BY: ADRIAN SMITH
I ran into someone I used to work with last night at a bar, while I was out with a couple of new friends from class. I probably hadn’t seen her since last April, but it was nice running into someone I only knew specifically from a workplace setting, out on her own time. She was about to leave the bar with her roommates and only had a few minutes to talk, so the our conversation we had was brief. But in that time, we were able to speak, openly, about how each other had been—instead of what we had been doing lately.
I explained to her where my head’s at, how it got there, what I learned of myself this summer and what I now wanted from life She let me know what her interests are, what she’s realized she’s good at, what still confuses her, and what she wants to accomplish next. As she stood up, she told me that this was the first time she’d ever really heard me speak–like, really speak. And she was right. I didn’t have many real conversations with anyone last year, or any of my first four years at school. I never actually said how I was doing, or what I’d been thinking. The thing is, no one ever really asked. It’s always sort of, “what’s up with you lately?.” Although it was cool that we were able to speak honestly about these things for the first time, it bothered me that I hadn’t been doing that with her before. I hadn’t been doing that with anyone.

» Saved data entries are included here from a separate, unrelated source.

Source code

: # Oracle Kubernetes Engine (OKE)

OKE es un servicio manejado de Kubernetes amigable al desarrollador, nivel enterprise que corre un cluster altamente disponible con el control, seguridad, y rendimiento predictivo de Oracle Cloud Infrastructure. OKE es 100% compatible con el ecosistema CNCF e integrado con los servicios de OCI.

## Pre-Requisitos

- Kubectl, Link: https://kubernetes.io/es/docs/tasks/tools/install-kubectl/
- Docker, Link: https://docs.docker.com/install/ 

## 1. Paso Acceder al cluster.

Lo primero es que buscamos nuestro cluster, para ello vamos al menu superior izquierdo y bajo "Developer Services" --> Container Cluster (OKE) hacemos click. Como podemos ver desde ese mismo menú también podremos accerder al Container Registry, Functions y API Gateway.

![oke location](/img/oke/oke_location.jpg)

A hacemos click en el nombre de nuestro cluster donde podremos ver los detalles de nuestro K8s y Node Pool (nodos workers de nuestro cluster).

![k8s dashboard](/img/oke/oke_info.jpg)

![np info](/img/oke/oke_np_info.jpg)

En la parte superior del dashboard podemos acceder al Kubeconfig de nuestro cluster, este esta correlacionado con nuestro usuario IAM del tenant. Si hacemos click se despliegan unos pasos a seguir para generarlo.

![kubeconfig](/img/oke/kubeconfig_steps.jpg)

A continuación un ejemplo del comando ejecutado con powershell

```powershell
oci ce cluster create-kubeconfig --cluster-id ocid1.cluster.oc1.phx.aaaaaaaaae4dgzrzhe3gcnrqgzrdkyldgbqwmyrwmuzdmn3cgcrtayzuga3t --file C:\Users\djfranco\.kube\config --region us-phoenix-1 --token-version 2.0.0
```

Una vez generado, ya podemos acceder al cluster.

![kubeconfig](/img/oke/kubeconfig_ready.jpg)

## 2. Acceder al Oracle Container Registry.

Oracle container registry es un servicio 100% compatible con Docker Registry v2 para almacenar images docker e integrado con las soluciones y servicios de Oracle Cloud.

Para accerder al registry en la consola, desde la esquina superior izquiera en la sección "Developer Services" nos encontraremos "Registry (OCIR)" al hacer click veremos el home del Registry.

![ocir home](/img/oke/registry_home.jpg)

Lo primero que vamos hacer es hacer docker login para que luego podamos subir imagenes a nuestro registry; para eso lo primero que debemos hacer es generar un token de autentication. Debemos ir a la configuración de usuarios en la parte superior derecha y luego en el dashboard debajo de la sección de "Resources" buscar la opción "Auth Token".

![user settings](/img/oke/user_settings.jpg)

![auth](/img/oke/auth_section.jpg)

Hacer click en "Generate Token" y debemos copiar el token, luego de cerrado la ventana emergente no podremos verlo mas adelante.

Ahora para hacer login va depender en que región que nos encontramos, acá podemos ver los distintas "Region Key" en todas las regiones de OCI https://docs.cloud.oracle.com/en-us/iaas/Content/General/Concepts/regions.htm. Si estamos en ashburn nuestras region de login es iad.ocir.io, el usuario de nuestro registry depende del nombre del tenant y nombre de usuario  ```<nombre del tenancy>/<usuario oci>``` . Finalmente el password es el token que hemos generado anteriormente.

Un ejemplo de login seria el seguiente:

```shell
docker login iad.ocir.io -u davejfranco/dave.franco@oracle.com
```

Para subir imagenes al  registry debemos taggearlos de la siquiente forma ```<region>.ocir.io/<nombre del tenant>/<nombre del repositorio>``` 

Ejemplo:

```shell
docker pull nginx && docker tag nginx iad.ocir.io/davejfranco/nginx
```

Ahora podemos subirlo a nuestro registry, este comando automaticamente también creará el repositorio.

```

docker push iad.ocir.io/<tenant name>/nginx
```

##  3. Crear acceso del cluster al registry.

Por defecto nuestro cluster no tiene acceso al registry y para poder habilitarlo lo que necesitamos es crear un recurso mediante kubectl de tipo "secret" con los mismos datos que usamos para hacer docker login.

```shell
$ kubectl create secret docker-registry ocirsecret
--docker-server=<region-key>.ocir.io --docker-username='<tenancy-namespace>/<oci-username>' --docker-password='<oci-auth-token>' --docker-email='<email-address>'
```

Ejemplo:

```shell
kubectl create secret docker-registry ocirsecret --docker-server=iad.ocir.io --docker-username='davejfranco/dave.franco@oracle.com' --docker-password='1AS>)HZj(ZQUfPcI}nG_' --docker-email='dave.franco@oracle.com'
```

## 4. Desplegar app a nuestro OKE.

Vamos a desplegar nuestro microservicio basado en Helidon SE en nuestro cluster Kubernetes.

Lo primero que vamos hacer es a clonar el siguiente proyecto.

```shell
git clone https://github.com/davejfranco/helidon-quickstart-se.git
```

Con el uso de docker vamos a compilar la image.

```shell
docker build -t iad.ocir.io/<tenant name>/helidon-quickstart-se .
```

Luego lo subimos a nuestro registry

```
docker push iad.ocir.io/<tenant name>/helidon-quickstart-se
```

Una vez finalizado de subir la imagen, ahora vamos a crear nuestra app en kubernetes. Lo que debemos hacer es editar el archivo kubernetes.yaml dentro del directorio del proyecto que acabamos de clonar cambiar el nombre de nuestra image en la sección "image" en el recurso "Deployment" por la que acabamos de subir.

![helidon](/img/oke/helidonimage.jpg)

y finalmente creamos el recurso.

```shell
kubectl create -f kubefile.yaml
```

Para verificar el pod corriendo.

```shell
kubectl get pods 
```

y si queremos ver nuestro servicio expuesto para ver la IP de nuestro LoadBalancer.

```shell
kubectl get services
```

There’s a routine We enter a routine in conversations that allows us to just go through the motions. “How was your summer? Where did you work? How are your classes this year?” No one actually cares about this shit, but we always ask these sorts of questions and never listen to the answers we receive in order to survive the interaction without messing it up. People don’t like the feeling of struggling through a quick conversation, or not knowing what to talk about, so we create these conversational checkpoints instead of just asking “how are you” and really listening. No one ever wants to reveal too much, or any of themselves, but there are so many things you can learn about someone if you just ask, and there’s so much to be said if you decide to stop speaking in generalities.
How am I now? I’m in a better headspace than I was four or five months ago. I’m at a point where I, and everyone around me who wants something bad enough, is willing to put in the work that’s necessary to get it. That’s how I am. I’m downloading music that I’ve always heard about, but never actually listened to. I make an effort to cook now instead of picking up pizza from convenience stores. I’ve been drinking tea. Learning these things about people holds a lot more significance than knowing that they worked for their parents’ company all summer, what courses they’re taking in school, and if they’re still seeing Sarah or Michael.

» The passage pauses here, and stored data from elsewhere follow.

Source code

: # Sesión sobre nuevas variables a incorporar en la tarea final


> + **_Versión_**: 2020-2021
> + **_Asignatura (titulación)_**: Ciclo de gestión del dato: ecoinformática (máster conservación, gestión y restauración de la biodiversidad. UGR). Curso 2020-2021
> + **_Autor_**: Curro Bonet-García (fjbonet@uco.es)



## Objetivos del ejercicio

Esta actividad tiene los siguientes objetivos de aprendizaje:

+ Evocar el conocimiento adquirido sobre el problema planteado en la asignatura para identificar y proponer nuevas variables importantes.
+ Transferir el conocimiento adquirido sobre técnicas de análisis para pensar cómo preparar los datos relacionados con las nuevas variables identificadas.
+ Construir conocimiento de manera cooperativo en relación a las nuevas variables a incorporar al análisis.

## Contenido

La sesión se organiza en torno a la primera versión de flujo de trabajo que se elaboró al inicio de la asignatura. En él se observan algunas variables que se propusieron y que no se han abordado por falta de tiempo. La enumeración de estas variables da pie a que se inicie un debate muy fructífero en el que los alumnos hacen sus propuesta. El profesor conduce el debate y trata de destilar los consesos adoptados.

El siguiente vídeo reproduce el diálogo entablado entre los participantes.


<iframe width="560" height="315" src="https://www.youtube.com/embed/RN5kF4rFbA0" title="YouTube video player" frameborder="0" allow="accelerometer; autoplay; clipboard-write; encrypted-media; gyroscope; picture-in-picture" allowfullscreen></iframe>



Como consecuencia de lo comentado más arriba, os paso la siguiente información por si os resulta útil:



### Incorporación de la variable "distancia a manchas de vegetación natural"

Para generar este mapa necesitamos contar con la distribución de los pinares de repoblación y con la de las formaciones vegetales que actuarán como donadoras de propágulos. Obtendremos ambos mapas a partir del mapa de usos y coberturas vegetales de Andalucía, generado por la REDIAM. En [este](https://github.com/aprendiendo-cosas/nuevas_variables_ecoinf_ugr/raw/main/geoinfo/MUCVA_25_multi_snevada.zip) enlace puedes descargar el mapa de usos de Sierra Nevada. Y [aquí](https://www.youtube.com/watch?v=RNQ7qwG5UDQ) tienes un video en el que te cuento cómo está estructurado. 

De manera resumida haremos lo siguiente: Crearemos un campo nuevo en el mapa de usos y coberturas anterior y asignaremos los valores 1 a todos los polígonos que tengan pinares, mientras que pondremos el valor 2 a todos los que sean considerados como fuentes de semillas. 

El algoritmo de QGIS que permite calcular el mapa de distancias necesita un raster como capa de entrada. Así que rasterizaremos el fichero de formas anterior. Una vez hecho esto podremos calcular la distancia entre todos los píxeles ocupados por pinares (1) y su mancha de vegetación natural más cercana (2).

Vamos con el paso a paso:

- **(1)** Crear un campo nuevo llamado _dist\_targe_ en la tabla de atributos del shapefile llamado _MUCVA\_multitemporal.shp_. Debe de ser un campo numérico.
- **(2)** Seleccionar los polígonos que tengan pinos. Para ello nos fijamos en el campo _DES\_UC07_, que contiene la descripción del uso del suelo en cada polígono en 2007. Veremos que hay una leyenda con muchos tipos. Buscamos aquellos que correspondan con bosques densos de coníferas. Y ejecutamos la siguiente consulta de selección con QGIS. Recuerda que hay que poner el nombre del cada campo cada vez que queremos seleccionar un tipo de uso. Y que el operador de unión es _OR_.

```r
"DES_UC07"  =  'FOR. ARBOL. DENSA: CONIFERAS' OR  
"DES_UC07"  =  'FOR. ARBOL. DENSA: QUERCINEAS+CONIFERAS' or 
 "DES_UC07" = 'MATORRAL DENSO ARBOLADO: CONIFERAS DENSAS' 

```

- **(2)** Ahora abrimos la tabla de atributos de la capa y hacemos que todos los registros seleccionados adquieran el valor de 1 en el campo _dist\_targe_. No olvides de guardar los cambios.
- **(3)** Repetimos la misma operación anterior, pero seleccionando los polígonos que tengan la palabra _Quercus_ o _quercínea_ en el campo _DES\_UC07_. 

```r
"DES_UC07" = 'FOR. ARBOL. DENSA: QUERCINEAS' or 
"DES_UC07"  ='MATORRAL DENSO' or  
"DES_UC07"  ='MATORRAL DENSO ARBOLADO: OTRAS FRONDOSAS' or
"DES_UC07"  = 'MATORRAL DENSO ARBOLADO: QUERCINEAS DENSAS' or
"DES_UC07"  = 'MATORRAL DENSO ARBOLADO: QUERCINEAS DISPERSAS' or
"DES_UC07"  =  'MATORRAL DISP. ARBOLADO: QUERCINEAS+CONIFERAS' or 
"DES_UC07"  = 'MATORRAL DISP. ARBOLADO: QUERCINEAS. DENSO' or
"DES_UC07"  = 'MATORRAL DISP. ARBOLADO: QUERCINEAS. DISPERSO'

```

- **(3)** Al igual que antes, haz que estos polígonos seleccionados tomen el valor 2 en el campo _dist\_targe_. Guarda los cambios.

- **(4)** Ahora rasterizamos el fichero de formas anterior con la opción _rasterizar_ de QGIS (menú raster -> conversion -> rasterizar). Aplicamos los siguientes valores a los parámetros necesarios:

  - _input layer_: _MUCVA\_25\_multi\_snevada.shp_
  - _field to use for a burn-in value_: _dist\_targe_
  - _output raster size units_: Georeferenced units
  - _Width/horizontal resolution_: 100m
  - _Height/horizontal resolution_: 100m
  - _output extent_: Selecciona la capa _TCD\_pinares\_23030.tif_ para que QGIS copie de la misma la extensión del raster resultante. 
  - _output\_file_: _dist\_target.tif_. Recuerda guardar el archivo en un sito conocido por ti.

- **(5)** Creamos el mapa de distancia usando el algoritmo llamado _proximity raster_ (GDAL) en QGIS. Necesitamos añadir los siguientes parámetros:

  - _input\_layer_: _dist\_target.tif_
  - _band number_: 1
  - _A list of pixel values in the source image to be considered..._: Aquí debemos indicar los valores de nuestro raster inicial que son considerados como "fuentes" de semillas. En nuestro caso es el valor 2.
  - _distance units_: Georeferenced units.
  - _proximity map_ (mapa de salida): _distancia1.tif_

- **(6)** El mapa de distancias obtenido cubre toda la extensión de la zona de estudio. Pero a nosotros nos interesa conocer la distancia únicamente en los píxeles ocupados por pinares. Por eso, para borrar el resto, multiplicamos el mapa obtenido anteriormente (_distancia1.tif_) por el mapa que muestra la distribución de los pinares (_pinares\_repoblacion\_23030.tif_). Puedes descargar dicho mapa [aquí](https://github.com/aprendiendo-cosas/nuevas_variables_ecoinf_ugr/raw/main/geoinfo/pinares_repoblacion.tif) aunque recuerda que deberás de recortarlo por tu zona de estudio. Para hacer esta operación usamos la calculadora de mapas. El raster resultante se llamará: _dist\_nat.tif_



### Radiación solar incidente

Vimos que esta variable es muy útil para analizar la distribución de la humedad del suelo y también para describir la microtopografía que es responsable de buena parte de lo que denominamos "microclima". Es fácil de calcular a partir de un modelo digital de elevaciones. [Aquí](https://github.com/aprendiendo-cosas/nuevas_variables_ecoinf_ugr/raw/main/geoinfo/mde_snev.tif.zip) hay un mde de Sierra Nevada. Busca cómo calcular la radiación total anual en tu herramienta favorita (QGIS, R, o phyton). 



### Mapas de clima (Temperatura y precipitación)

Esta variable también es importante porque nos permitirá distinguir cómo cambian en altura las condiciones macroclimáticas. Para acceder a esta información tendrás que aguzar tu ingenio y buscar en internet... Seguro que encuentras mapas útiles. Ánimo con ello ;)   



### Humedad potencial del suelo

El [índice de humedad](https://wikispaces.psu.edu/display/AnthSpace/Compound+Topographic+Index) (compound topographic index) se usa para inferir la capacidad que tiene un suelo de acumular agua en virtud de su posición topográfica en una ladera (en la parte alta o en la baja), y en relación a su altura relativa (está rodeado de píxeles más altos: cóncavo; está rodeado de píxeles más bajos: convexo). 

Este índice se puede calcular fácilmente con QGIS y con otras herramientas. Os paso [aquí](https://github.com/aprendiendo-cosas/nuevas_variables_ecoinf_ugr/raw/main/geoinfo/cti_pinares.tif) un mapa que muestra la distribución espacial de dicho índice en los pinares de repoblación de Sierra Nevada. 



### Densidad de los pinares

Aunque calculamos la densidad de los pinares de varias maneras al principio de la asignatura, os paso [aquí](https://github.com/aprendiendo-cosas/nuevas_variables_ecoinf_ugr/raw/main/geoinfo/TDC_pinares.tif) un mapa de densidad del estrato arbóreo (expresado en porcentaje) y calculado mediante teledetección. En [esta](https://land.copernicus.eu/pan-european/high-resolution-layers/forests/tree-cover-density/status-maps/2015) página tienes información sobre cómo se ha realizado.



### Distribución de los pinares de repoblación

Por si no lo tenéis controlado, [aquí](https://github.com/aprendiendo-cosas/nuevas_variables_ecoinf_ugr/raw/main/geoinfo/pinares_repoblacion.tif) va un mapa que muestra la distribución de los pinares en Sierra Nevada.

People have a great capacity for understanding, and a genuine knowledge or interest in a number of different fields. We need to learn how to prompt thoughtful conversation from one another. No one just starts off rambling about their lives if they feel it won’t be reciprocated. You need to create that level of cadency by being open with your own thoughts and ideas, your own discoveries and questions in order to get that same level of openness in others. Maybe then we’ll find ourselves more comfortable in those quick, run-in conversations that we fear having with people we could actually be getting to know. Or maybe that’s just what I think.